▶ _Exercise details_
Copy out each line below in which the string "AFPM" appears.
━━━━━━━━━━━━━━━━━━━━
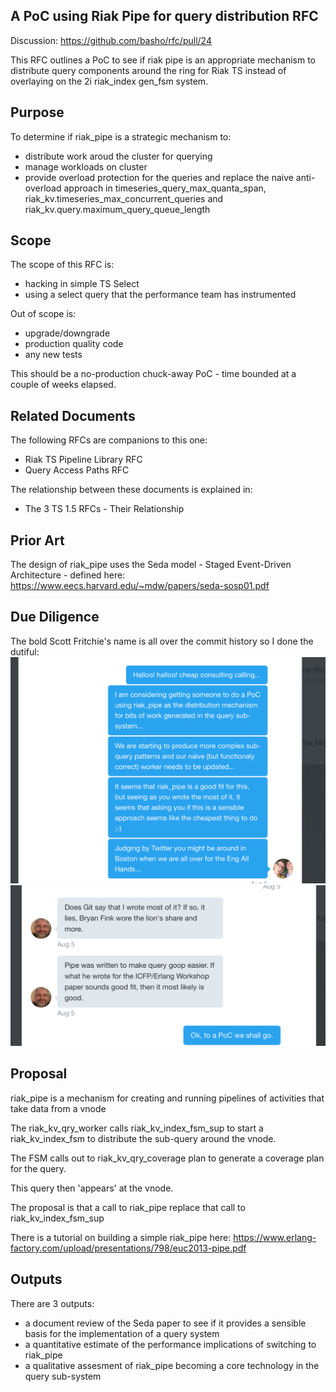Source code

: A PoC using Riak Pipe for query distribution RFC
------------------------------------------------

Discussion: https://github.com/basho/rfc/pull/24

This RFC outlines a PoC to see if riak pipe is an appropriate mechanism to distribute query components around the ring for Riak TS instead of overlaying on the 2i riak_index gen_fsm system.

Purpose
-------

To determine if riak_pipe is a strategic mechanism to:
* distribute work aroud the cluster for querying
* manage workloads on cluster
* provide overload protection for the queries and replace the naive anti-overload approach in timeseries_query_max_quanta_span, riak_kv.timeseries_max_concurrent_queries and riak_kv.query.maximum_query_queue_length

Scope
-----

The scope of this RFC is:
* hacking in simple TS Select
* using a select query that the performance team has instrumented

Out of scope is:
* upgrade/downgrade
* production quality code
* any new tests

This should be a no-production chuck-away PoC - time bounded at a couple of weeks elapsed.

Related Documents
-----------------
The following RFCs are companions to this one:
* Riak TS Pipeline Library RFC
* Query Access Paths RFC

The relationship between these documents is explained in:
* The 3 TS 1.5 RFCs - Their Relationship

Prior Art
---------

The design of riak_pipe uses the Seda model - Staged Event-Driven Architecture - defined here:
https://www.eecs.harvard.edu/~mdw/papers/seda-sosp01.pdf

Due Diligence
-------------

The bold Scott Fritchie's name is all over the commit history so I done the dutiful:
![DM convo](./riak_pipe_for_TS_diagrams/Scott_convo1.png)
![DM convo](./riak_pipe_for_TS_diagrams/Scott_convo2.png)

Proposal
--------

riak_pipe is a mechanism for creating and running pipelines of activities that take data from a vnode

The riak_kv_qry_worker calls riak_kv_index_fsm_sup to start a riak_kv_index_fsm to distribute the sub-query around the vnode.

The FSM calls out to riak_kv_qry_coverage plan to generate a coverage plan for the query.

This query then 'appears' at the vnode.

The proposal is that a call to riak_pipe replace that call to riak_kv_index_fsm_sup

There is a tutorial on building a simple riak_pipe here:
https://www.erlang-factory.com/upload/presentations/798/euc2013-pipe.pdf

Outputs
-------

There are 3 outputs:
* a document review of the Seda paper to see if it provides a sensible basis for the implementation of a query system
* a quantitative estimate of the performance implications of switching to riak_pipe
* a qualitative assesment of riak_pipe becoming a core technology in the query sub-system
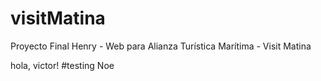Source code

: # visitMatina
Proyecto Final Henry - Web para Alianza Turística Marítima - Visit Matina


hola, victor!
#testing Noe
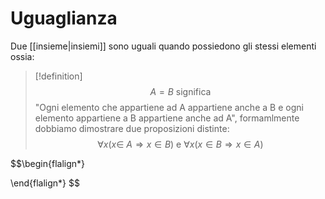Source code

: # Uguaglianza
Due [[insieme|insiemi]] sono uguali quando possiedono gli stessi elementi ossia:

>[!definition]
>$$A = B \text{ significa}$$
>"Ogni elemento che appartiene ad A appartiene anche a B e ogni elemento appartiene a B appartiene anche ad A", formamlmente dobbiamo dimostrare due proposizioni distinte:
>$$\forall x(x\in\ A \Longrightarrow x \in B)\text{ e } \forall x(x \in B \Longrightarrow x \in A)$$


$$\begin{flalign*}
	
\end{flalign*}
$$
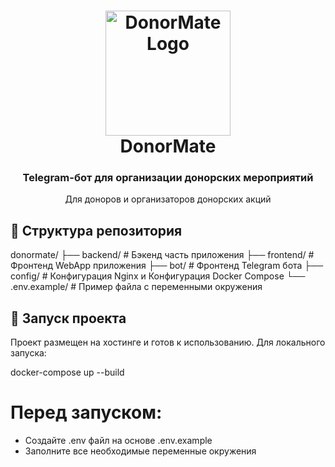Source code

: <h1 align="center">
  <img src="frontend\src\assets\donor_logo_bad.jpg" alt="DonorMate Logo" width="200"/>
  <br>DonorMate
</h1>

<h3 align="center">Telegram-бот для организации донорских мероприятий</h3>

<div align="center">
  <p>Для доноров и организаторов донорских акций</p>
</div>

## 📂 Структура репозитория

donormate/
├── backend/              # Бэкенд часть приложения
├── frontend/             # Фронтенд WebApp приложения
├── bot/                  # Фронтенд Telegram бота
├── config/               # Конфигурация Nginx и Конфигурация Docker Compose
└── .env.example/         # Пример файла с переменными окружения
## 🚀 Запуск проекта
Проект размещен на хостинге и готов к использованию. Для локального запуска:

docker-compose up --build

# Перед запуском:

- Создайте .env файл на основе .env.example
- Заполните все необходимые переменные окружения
━━━━━━━━━━━━━━━━━━━━
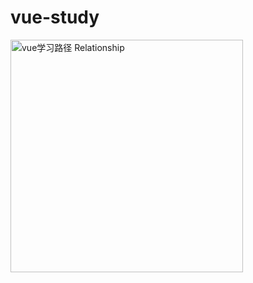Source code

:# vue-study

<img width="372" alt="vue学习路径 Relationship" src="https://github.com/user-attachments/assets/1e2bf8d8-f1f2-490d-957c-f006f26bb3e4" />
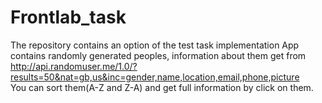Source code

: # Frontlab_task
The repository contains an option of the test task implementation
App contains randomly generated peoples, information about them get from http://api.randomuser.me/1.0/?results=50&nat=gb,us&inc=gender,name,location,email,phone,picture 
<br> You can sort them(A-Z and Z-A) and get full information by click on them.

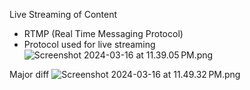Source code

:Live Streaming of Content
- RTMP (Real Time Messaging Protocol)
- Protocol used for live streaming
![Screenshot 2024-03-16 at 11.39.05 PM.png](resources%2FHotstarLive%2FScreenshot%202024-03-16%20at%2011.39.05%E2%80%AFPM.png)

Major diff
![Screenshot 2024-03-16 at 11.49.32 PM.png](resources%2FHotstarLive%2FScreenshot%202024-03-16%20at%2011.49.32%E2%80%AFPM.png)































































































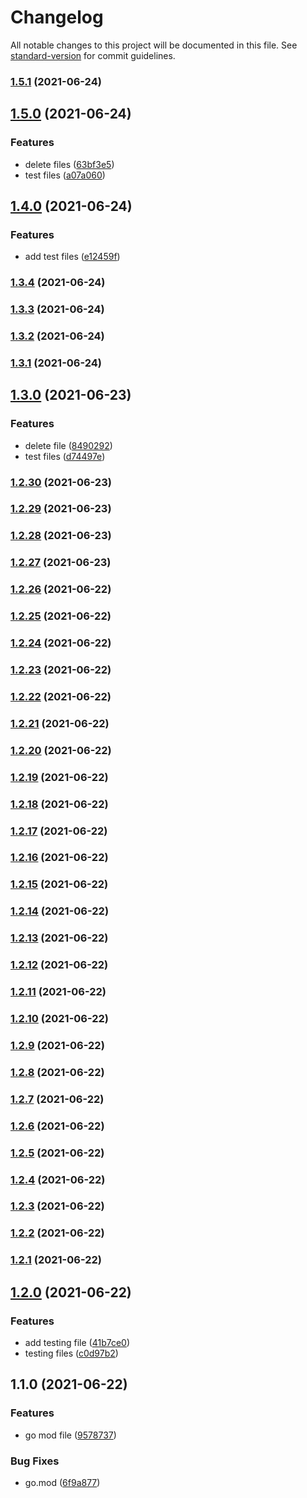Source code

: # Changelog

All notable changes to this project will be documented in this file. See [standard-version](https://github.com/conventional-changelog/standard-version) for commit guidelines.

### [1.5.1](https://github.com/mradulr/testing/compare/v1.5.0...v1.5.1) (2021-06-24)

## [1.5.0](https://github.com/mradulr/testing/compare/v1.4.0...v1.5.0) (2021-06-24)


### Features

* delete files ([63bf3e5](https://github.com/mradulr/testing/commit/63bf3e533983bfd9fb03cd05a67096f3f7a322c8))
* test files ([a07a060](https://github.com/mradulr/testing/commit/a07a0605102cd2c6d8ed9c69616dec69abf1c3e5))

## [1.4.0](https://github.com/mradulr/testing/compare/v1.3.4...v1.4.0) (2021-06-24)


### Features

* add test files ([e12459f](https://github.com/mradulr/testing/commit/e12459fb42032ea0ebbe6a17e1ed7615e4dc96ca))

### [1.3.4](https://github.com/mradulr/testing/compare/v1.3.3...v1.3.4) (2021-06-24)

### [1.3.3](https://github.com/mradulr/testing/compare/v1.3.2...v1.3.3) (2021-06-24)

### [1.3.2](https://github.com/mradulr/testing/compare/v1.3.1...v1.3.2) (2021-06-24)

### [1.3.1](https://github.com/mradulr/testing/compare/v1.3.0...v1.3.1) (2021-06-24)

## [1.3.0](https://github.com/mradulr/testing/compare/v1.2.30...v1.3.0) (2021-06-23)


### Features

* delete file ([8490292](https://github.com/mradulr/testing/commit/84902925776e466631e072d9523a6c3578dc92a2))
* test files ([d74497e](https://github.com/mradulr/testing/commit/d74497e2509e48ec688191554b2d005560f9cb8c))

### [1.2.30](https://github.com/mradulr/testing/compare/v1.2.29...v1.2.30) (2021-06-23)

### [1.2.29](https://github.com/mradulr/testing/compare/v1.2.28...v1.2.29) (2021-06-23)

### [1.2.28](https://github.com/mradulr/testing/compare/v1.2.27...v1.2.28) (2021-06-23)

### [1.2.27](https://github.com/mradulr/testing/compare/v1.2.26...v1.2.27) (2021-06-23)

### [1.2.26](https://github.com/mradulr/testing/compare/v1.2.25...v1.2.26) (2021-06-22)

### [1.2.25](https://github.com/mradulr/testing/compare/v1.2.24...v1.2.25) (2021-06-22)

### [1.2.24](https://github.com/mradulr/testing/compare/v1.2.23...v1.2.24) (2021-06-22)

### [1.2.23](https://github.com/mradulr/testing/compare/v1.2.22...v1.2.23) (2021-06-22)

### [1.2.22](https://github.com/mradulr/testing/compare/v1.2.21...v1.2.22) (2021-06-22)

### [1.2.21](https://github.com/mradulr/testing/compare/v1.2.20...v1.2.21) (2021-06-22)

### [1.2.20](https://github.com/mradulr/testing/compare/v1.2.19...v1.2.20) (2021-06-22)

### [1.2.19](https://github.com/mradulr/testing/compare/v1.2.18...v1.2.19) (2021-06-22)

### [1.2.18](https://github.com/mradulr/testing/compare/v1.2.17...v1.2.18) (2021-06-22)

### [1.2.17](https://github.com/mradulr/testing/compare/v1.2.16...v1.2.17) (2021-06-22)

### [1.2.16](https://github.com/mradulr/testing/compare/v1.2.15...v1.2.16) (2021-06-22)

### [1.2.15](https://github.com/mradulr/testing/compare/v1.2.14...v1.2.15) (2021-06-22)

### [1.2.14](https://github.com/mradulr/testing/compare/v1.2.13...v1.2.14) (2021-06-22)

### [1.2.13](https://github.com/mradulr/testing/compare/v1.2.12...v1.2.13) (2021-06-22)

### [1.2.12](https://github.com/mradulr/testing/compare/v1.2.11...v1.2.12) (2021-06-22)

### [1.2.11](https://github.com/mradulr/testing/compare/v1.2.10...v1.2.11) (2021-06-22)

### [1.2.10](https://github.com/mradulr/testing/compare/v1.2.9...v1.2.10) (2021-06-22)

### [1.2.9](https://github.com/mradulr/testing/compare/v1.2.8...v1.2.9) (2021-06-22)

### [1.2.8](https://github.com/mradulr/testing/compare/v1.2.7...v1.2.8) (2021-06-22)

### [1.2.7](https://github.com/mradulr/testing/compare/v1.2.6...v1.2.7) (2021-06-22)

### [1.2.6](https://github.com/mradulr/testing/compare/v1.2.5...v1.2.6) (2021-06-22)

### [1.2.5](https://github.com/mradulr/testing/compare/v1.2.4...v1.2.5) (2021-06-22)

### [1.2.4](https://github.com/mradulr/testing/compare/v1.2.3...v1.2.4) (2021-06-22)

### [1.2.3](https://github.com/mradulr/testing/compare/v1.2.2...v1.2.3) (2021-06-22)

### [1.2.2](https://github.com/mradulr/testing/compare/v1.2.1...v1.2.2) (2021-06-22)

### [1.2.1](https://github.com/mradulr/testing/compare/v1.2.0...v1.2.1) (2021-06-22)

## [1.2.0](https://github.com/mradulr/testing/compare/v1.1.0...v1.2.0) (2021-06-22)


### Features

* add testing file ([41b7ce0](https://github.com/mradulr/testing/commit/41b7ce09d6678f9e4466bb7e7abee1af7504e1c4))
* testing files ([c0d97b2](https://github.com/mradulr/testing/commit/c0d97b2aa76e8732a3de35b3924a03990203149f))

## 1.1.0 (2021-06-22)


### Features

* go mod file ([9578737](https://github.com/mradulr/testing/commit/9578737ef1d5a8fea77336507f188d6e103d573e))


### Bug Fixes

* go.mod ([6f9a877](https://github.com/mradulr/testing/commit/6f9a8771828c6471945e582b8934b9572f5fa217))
━━━━━━━━━━━━━━━━━━━━
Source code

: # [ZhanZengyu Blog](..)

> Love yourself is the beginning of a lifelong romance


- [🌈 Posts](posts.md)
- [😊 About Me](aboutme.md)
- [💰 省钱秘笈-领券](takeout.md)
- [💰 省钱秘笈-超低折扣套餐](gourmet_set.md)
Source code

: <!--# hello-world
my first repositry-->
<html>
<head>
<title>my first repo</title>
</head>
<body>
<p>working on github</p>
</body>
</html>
━━━━━━━━━━━━━━━━━━━━
▶ _Worked solution_
![Screenshot 2024-03-16 at 11.39.05 PM.png](resources%2FHotstarLive%2FScreenshot%202024-03-16%20at%2011.39.05%E2%80%AFPM.png)
![Screenshot 2024-03-16 at 11.49.32 PM.png](resources%2FHotstarLive%2FScreenshot%202024-03-16%20at%2011.49.32%E2%80%AFPM.png)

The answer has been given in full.